Toksikologi adalah pengetahuan tentang efek racun dari obat terhadap tubuh dan
sebetulnya termasuk pula dalam kelompok farmakodinamika, karena efek
teraupetis obat berhubungan erat dengan efek dosisnya. Pada hakikatnya setiap
obat dalam dosis yang cukup tinggi dapat bekerja sebagai racun dan merusak
organisme (sola dosis facit venenum yang artinya hanya dosis membuat racun.

Farmakologi mempunyai keterkaitan khusus dengan farmasi, yaitu ilmu mengenai


cara membuat, memformulasi, menyimpan dan menyediakan obat. Obat
didefinisikan sebagai senyawa yang digunakan untuk mencegah, mengobati,
mendiagnosis penyakit/gangguan atau menimbulkan suatu kondisi tertentu.

Sistem saraf otonom disusun oleh serabut saraf yang berasal dari otak. Fungsi
sistem saraf simpatik dan parasimpatik selalu berlawanan (antagonis). Dua
perangkat neuron dalam komponen otonom pada sistem saraf perifer adalah
neuron aferen atau sensorik dan neuron eferen atau motorik. Neuron aferen
mengirimkan impuls ke sistem saraf pusat, dimana impuls itu diinterprestasikan.
Neuron eferen menerima impuls (informasi) dari otak dan meneruskan impuls ini
melalui medulla spinalis ke sel-sel organ efektor. Jalur eferen dalam sistem saraf
otonom dibagi menjadi dua cabang yaitu saraf simpatis dan saraf parasimpatis.
Dimana kedua sistem saraf ini bekerja pada organ-organ yang sama tetapi
menghasilkan respon yang berlawanan agar tercapainya homeostatis
(keseimbangan). Kerja obat-obat pada sistem saraf simpatis dan sistem saraf
parasimpatis dapat berupa respon yang merangsang atau menekan.
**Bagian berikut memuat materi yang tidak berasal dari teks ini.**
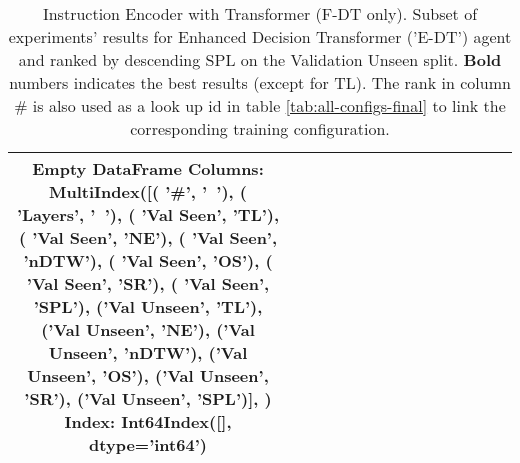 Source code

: \begin{table}
\centering
\caption{\label{tab:e_dt_instruction_encoding_full}Instruction Encoder with Transformer (F-DT only). Subset of experiments' results for Enhanced Decision Transformer ('E-DT') agent and ranked by descending SPL on the Validation Unseen split. \textbf{Bold} numbers indicates the best results (except for TL). The rank in column \# is also used as a look up id in table \ref{tab:all-configs-final} to link the corresponding training configuration.}
\begin{tabular}{@{\hskip3pt}c@{\hskip3pt}c@{\hskip3pt}c@{\hskip3pt}c@{\hskip3pt}c@{\hskip3pt}c@{\hskip3pt}c@{\hskip3pt}c@{\hskip3pt}c@{\hskip3pt}c@{\hskip3pt}c@{\hskip3pt}c@{\hskip3pt}c@{\hskip3pt}c@{\hskip3pt}c}
\toprule
Empty DataFrame
Columns: MultiIndex([(        '\textbf{\#}',    '\textbf{~}'),
            (    '\textbf{Layers}',    '\textbf{~}'),
            (  '\textbf{Val Seen}',   '\textbf{TL}'),
            (  '\textbf{Val Seen}',   '\textbf{NE}'),
            (  '\textbf{Val Seen}', '\textbf{nDTW}'),
            (  '\textbf{Val Seen}',   '\textbf{OS}'),
            (  '\textbf{Val Seen}',   '\textbf{SR}'),
            (  '\textbf{Val Seen}',  '\textbf{SPL}'),
            ('\textbf{Val Unseen}',   '\textbf{TL}'),
            ('\textbf{Val Unseen}',   '\textbf{NE}'),
            ('\textbf{Val Unseen}', '\textbf{nDTW}'),
            ('\textbf{Val Unseen}',   '\textbf{OS}'),
            ('\textbf{Val Unseen}',   '\textbf{SR}'),
            ('\textbf{Val Unseen}',  '\textbf{SPL}')],
           )
Index: Int64Index([], dtype='int64') \\
\bottomrule
\end{tabular}
\end{table}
Dalam dunia farmasi, sistem saraf otonom ini sangat erat hubungannya dengan
farmakologi dan toksikologi karena kita dapat mengetahui mekanisme kerja obat
yang akan mempengaruhi sistem saraf otonom itu sendiri.

B. Maksud dan Tujuan

1. Maksud Percobaan
Mengetahui dan memahami efek farmokologi yang ditimbulkan dari golongan obat-
obat sistem saraf otonom.

2. Tujuan Percobaan

Mengetahui efek farmakologi dari obat SSO (sistem saraf otonom) yaitu Na-CMC
1%, adrenalin, propranolol, pilokarpin HCl, atropine sulfat, dengan melihat respon
yang ditunjukkan hewan coba setelah pemberian obat secara peroral

C. Prinsip Percobaan

Penentuan golongan senyawa obat yang termasuk dalam golongan obat adrenergik,
antiandrenergik, kolinergik dan antikolinergik berdasarkan efek farmakologi yang
ditunjukkan hewan coba setelah pemberian obat Na-CMC, adrenalin, propranolol,
pilokarpin HCl, atropine sulfat secara peroral.

BAB II

TINJAUAN PUSTAKA

A. Tinjauan Teoritis

Sistem saraf kita terdiri dari dua kelompok yakni Susunan Saraf Pusat (SSP) yang
meliputi otak dan sumsum tulang belakang, dan Sistem Saraf Perifer dengan saraf-
saraf yang secara langsung atau tak langsung ada hubungannya dengan SSP. Saraf
perifer ini terbagi lagi kedalam dua bagian, yaitu Susunan Saraf Motoris yang
bekerja sekehendak kita, misalnya otot-otot lurik (kaki, tangan, dan sebagainya)
serta Susunan Saraf Otonom (SSO) yang bekerja menurut aturannya sendiri (Tjay
dan Rahardja, 2002: 450).

Susunan Saraf Otonom (SSO), juga disebut susunan saraf vegetatif, meliputi antara
lain saraf-saraf dan ganglia (majemuk dari ganglion yang artinya simpul saraf) yang
merupakan persarafan ke otot polos dari berbagai organ (bronchia, lambung, usus,
pembuluh darah, dan lain-lain). Termasuk kelompok ini pula adalah otot jantung
(lurik) serta beberapa kelenjar (ludah, keringat, dan pencernaan). Dengan demikin,
sistem saraf otonom tersebar luas di seluruh tubuh dan fungsinya adalah mengatur
secara otonom keadaan fisiologi yang konstan, seperti suhu badan, tekanan, dan
peredaran darah serta pernafasan (Tjay dan Rahardja, 2002: 450).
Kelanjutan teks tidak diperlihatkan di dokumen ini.